Unlocking our imagination

I work with a lot of entrepreneurs. As a result I get to pick their brains to work out what makes them tick, how they find their ideas, how they fund their ideas and how they execute them. They have taught me a lot about lateral thinking, faith and risk (in a non-religious sense).

The tragedy is that few of them are Christians and the guiding principle invariably always comes down to money. Most of the guiding principles behind their business success are about maximising profit. In one conversation I had this week a successful business owner told me that he was trying to find the right business coach to help him with his dilemma: he was stuck and he felt that he couldn’t grow his business beyond its current $16 million turnover!

The difference I find with Christians in the entrepreneurial space is that their business principles are informed by their faith. The outcomes they are looking for extend far beyond money. Instead they use wealth as a leverage to pursue activities that build social capital and lead to social impact, and of course the furtherance of the gospel.

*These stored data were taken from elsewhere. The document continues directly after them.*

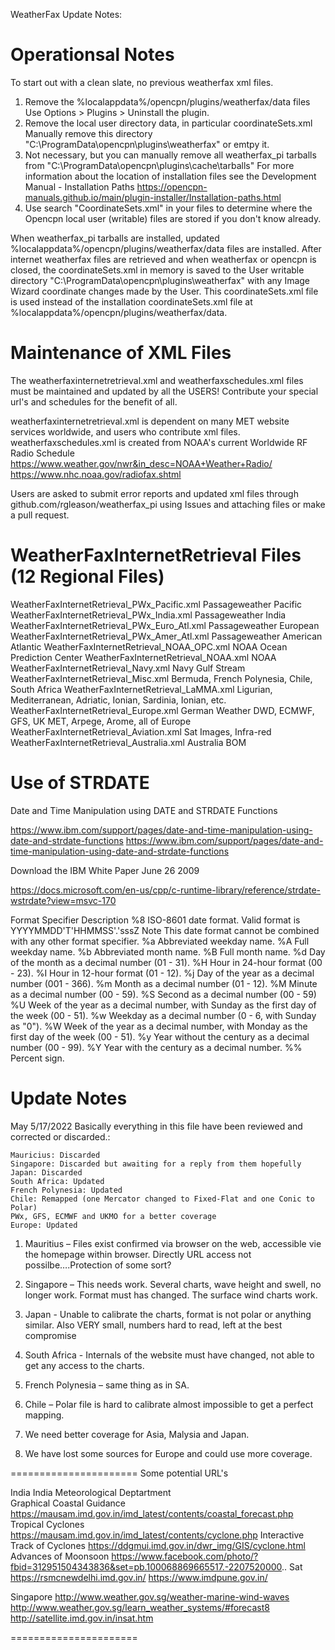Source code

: WeatherFax Update Notes:

Operationsal Notes
=======================
To start out with a clean slate, no previous weatherfax xml files.
1. Remove the %localappdata%/opencpn/plugins/weatherfax/data files   Use Options > Plugins > Uninstall the plugin.
2. Remove the local user directory data, in particular coordinateSets.xml   Manually remove this directory  "C:\ProgramData\opencpn\plugins\weatherfax" or emtpy it.
3. Not necessary, but you can manually remove all weatherfax_pi tarballs from "C:\ProgramData\opencpn\plugins\cache\tarballs"
For more information about the location of installation files see the Development Manual - Installation Paths https://opencpn-manuals.github.io/main/plugin-installer/Installation-paths.html
4. Use search "CoordinateSets.xml" in your files to determine where the Opencpn local user (writable) files are stored if you don't know already.

When weatherfax_pi tarballs are installed, updated  %localappdata%/opencpn/plugins/weatherfax/data files are installed.
After internet weatherfax files are retrieved and when weatherfax or opencpn is closed, the coordinateSets.xml in memory is saved to the User writable directory "C:\ProgramData\opencpn\plugins\weatherfax" with any Image Wizard coordinate changes made by the User. This coordinateSets.xml file is used instead of the installation coordinateSets.xml file at %localappdata%/opencpn/plugins/weatherfax/data.

Maintenance of XML Files
=======================

The weatherfaxinternetretrieval.xml and weatherfaxschedules.xml files must be maintained and updated by all the USERS!
Contribute your special url's and schedules for the benefit of all.

weatherfaxinternetretrieval.xml is dependent on many MET website services worldwide, and users who contribute xml files.
weatherfaxschedules.xml is created from NOAA's current Worldwide RF Radio Schedule 
https://www.weather.gov/nwr&in_desc=NOAA+Weather+Radio/
https://www.nhc.noaa.gov/radiofax.shtml

Users are asked to submit error reports and updated xml files through github.com/rgleason/weatherfax_pi   using Issues and attaching files or make a pull request.

WeatherFaxInternetRetrieval Files (12 Regional Files)
=======================
WeatherFaxInternetRetrieval_PWx_Pacific.xml    Passageweather Pacific
WeatherFaxInternetRetrieval_PWx_India.xml      Passageweather India
WeatherFaxInternetRetrieval_PWx_Euro_Atl.xml   Passageweather European
WeatherFaxInternetRetrieval_PWx_Amer_Atl.xml   Passageweather American Atlantic
WeatherFaxInternetRetrieval_NOAA_OPC.xml       NOAA Ocean Prediction Center
WeatherFaxInternetRetrieval_NOAA.xml           NOAA
WeatherFaxInternetRetrieval_Navy.xml           Navy Gulf Stream
WeatherFaxInternetRetrieval_Misc.xml           Bermuda, French Polynesia, Chile, South Africa
WeatherFaxInternetRetrieval_LaMMA.xml          Ligurian, Mediterranean, Adriatic, Ionian, Sardinia, Ionian, etc.
WeatherFaxInternetRetrieval_Europe.xml         German Weather DWD, ECMWF, GFS, UK MET, Arpege, Arome, all of Europe
WeatherFaxInternetRetrieval_Aviation.xml       Sat Images, Infra-red
WeatherFaxInternetRetrieval_Australia.xml      Australia BOM


Use of STRDATE 
====================
Date and Time Manipulation using DATE and STRDATE Functions

https://www.ibm.com/support/pages/date-and-time-manipulation-using-date-and-strdate-functions
https://www.ibm.com/support/pages/date-and-time-manipulation-using-date-and-strdate-functions

Download the IBM White Paper  June 26 2009

https://docs.microsoft.com/en-us/cpp/c-runtime-library/reference/strdate-wstrdate?view=msvc-170

Format Specifier 	Description 
%8 	ISO-8601 date format. Valid format is YYYYMMDD'T'HHMMSS'.'sssZ 
Note This date format cannot be combined with any other format specifier. 
%a 	Abbreviated weekday name. 
%A 	Full weekday name. 
%b 	Abbreviated month name. 
%B 	Full month name. 
%d 	Day of the month as a decimal number (01 - 31). 
%H 	Hour in 24-hour format (00 - 23). 
%I 	Hour in 12-hour format (01 - 12). 
%j 	Day of the year as a decimal number (001 - 366). 
%m 	Month as a decimal number (01 - 12). 
%M 	Minute as a decimal number (00 - 59). 
%S 	Second as a decimal number (00 - 59) 
%U 	Week of the year as a decimal number, with Sunday as the first day of the week (00 - 51). 
%w 	Weekday as a decimal number (0 - 6, with Sunday as "0"). 
%W 	Week of the year as a decimal number, with Monday as the first day of the week (00 - 51). 
%y 	Year without the century as a decimal number (00 - 99). 
%Y 	Year with the century as a decimal number. 
%% 	Percent sign. 


Update Notes
=====================
May 5/17/2022
Basically everything in this file have been reviewed and corrected or discarded.:

    Mauricius: Discarded
    Singapore: Discarded but awaiting for a reply from them hopefully
    Japan: Discarded
    South Africa: Updated
    French Polynesia: Updated
    Chile: Remapped (one Mercator changed to Fixed-Flat and one Conic to Polar)
    PWx, GFS, ECMWF and UKMO for a better coverage
    Europe: Updated


1. Mauritius – Files exist confirmed via browser on the web, accessible vie the homepage within browser.  Directly URL access not possilbe….Protection of some sort?

2. Singapore – This needs work. Several charts, wave height and swell, no longer work. Format must has changed. The surface wind charts work.

3. Japan - Unable to calibrate the charts, format is not polar or anything similar. Also VERY small, numbers hard to read,  left at the best compromise

4. South Africa - Internals of the website must have changed, not able to get any access to the charts.

5. French Polynesia – same thing as in SA.

6. Chile – Polar file is hard to calibrate almost impossible to get a perfect mapping.

7. We need better coverage for Asia, Malysia and Japan.

8. We have lost some sources for Europe and could use more coverage.

======================
Some potential URL's

India  India Meteorological Deptartment  
   Graphical Coastal Guidance  https://mausam.imd.gov.in/imd_latest/contents/coastal_forecast.php
   Tropical Cyclones  https://mausam.imd.gov.in/imd_latest/contents/cyclone.php
   Interactive Track of Cyclones https://ddgmui.imd.gov.in/dwr_img/GIS/cyclone.html
   Advances of Moonsoon  https://www.facebook.com/photo/?fbid=312951504343836&set=pb.100068869665517.-2207520000..
   Sat  https://rsmcnewdelhi.imd.gov.in/
   https://www.imdpune.gov.in/
   
   Singapore
http://www.weather.gov.sg/weather-marine-wind-waves
http://www.weather.gov.sg/learn_weather_systems/#forecast8
http://satellite.imd.gov.in/insat.htm

======================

As Baptists we traditionally draw the bulk of our membership from the middle classes. We are the denomination of the manager class rather than the entrepreneur class or the big end of town ‘old money’ class. As such our decision-making culture is geared towards stability and safety. We are risk averse, which means we often miss out on leveraging our unique opportunities in favour of keeping inside the lines. What would begin to happen if we shifted our culture, at least incrementally, towards a more entrepreneurial posture?

The Pearlettes +1 – mobilising forgotten people.

Could it be that we simply don’t trust God enough because culturally we are programmed for safety? I was inspired this week whilst watching The Shark Tank, a US television program where budding entrepreneurs make a pitch to panel of successful and experienced entrepreneurs in the hope of attracting investment. The investment is measured not only in money but in experience and contacts. Some of those pitching to the ‘Sharks’ look and sound polished and dynamic, others like Sarah Oliver seemed rather ordinary. Looks can be deceiving, as Sarah had a unique idea that she pitched to the Sharks.

It all started for Sarah designing knitted handbags as gifts for friends and family. The bags grew in popularity and Sarah started selling them in between raising two children. Sarah was keen not to manufacture overseas. Furthermore she saw an opportunity to involve people the workplace has long since jettisoned: retired people. The response was overwhelmingly positive and Sarah soon found herself with a whole team of knitters, who named themselves The Purlettes +1. The average age of the knitters is 88, and the ‘+1’ refers to the sole male knitter of the collective – Hector, a retired publisher, artist, cancer survivor, and Navy veteran.

The next step for Sarah was to apply to go on Shark Tank. Sarah’s presentation was well received and all the investors wanted to join in and make sure she could grow her business by expanding and including even more retired knitters. She gave up 30% ownership in the company in return for US$250 000. Sales subsequently skyrocketed.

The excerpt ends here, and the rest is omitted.